What is the Libor scandal?

Posted Saturday, January 25, 2014 in Analysis

What is the Libor scandal?

The spike indicates a time when interest rates were historically low, but the Libor rate was abnormally high.

by Gina Hamilton

In recent days, there has been a lot of discussion of the so-called Libor scandal.  Libor is an acronym that stands for London interbank offered rate, and is an average interest rate calculated through submissions of interest rates by major banks in London. Libor underpins approximately $350 trillion in derivatives.

Banks lend money to one another all the time, based on customer behavior and for short term cash needs.  If the Libor average is higher than normal, a bank lending money to another bank stands to make a lot of money; if the average is lower than normal, it may not be considered a wise investment.  So with a manipulated rate, more money was being borrowed ... and in some cases, lost ... than would otherwise be happening.

Although the scandal is only recently been in the news, it had its origins in 2008, when the Wall Street Journal released a controversial study suggesting that some banks might have understated borrowing costs they reported for Libor during the 2008 credit crunch that may have misled others about the financial position of these banks. In 2011, the Journal reported that regulators were focusing on Bank of America, CitiGroup, and the Swiss investment bank UBS.

In February of 2012, it was revealed that the U.S. Department of Justice is conducting a criminal investigation into Libor abuse.    Among the abuses being investigated are the possibility that traders were in direct communication with bankers before the rates were set, thus allowing them an unprecedented amount of insider knowledge into global instruments. One trader's messages indicated that for each basis point (0.01%) that Libor was moved, those involved could net “about a couple of million dollars”.

the New York Federal Reserve released documents dating back to 2007 which showed that they were aware that banks were lying about their borrowing costs when setting Libor, and chose to take no action against them at that time. Then New York Fed president Tim Geithner, who is now Secretary of the Treasury, sent memos to Bank of England chief Mervyn King looking into ways to "fix" Libor. However, it appears that nothing was acted on at that time or for years later.  In one 2008 document a Barclays employee told a New York Fed analyst, "We know that we’re not posting um, an honest LIBOR, and yet we are doing it, because, um, if we didn’t do it, it draws, um, unwanted attention on ourselves."

In England, things began to happen in July of 2012, when several Barclays executives were forced to step down and the U.K.'s Serious Fraud Office began to investigate.  Shortly afterward, the U.S. Congress opened an inquiry, focusing on the communications between Geithner and Barclays and Bank of England.  Both Geithner and Bernanke were or will be questioned in already scheduled hearings.

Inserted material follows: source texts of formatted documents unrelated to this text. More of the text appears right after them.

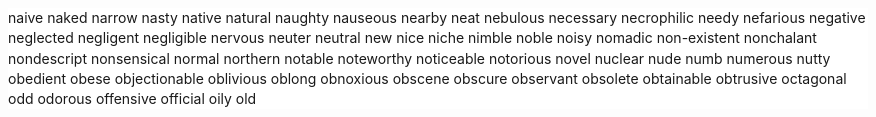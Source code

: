 naive
naked
narrow
nasty
native
natural
naughty
nauseous
nearby
neat
nebulous
necessary
necrophilic
needy
nefarious
negative
neglected
negligent
negligible
nervous
neuter
neutral
new
nice
niche
nimble
noble
noisy
nomadic
non-existent
nonchalant
nondescript
nonsensical
normal
northern
notable
noteworthy
noticeable
notorious
novel
nuclear
nude
numb
numerous
nutty
obedient
obese
objectionable
oblivious
oblong
obnoxious
obscene
obscure
observant
obsolete
obtainable
obtrusive
octagonal
odd
odorous
offensive
official
oily
old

US experts such as Former Assistant Secretary of the Treasury Paul Craig Roberts have argued that the Libor Scandal completes the picture of public and private financial institutions manipulating interest rates in order to prop up the prices of bonds and other fixed income instruments, and that “the motives of the Fed, Bank of England, US and UK banks are aligned, their policies mutually reinforcing and beneficial. The Libor fixing is another indication of this collusion."

Ben Bernanke, testifying Tuesday before the Senate Banking Committee, said that he still has little confidence in the Libor system. However, he also pointed out that it is not yet known whether any U.S. banks actually colluded in the rate-fixing scandal.  However, by now, Bank of America, Citigroup, and JP Morgan Chase have been mentioned, and more banks may also be implicated.

Barclays has paid $450 million in fines in the Libor scandal, but that is only the beginning of the costs to the banks involved.

The Libor scandal gets more expensive for the banking sector almost by the day.  Banks may end up paying $35 billion in civil penalties.  This may lead to some of the sixteen banks involved having trouble holding enough capital to satisfy higher regulatory requirements in the wake of the financial crisis.  And it is another nail in the anti-regulatory coffin.

The $35 billion would address only the lawsuits that will almost certainly be brought by a large number of institutional plaintiffs,  including cities and states that lost money in interest-rate swaps because of bank manipulation of Libor.

But regulators are likely to go after the banks, too, and those penalties will come much faster.

The ramifications of the scandal will be felt in the bond markets and in derivatives markets for years to come.  Institutional investors will be hit particularly hard by the manipulation.  And no one is really, truly sure if the rate fixing is even over.  Currently, rates are set by a small group of bankers in Britain.  Leaving them in charge is tantamount to leaving the fox guarding the henhouse, but there is currently no alternative to setting rates.